Segment Open
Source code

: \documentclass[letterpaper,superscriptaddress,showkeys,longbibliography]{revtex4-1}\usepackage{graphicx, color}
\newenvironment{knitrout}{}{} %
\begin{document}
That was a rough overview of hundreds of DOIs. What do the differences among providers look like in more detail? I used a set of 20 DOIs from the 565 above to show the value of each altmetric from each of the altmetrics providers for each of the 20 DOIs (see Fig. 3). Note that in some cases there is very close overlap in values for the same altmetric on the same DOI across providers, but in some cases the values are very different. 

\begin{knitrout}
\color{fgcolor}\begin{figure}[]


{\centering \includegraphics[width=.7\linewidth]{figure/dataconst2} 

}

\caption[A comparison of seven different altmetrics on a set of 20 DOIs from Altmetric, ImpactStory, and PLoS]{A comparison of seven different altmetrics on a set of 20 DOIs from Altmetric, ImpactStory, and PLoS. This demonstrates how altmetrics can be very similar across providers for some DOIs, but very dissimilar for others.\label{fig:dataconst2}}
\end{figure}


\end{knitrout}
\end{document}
Segment Closed
Segment Open
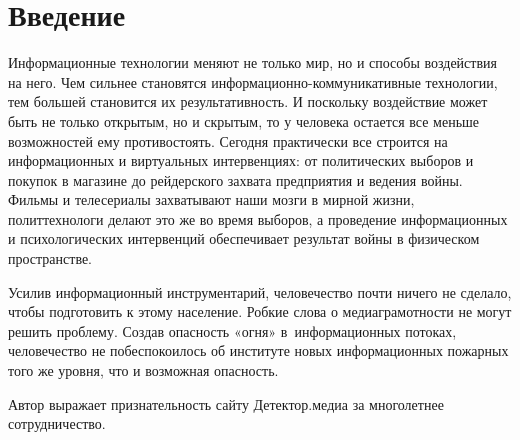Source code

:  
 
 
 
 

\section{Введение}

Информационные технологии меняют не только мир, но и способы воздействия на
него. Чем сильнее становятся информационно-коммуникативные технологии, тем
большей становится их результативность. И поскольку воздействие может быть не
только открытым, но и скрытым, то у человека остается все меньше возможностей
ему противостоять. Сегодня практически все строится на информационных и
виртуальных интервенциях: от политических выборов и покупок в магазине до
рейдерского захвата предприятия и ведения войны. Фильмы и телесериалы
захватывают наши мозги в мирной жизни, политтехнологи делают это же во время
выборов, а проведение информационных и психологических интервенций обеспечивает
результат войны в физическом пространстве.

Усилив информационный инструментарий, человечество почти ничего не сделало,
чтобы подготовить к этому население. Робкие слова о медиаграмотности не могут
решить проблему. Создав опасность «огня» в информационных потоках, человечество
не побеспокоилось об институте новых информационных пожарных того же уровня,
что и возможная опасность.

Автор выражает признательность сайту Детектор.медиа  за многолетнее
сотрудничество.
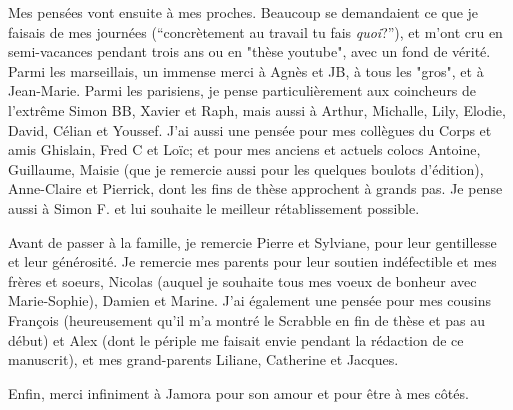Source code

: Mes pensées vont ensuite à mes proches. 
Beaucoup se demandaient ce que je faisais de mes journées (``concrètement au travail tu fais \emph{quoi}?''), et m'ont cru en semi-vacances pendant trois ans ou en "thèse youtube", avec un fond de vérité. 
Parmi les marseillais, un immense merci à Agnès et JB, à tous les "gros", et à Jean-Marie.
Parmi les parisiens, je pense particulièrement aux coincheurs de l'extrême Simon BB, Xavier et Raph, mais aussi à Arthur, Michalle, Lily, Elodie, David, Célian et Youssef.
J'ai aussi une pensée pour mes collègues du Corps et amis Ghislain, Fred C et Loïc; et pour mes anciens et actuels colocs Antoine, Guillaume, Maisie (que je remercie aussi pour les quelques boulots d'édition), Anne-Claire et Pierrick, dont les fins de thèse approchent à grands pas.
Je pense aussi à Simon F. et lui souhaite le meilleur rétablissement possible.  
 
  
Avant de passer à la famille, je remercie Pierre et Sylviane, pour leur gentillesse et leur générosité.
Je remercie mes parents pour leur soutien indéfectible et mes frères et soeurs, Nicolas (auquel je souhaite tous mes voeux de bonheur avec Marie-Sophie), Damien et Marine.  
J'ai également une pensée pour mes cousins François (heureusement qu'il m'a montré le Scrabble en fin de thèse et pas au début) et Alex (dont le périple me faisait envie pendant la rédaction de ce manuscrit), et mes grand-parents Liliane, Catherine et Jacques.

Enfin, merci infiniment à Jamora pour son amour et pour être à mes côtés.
Segment Closed
Check every line above for the word "aussi" and copy those that have it.

Parmi les parisiens, je pense particulièrement aux coincheurs de l'extrême Simon BB, Xavier et Raph, mais aussi à Arthur, Michalle, Lily, Elodie, David, Célian et Youssef.
J'ai aussi une pensée pour mes collègues du Corps et amis Ghislain, Fred C et Loïc; et pour mes anciens et actuels colocs Antoine, Guillaume, Maisie (que je remercie aussi pour les quelques boulots d'édition), Anne-Claire et Pierrick, dont les fins de thèse approchent à grands pas.
Je pense aussi à Simon F. et lui souhaite le meilleur rétablissement possible.  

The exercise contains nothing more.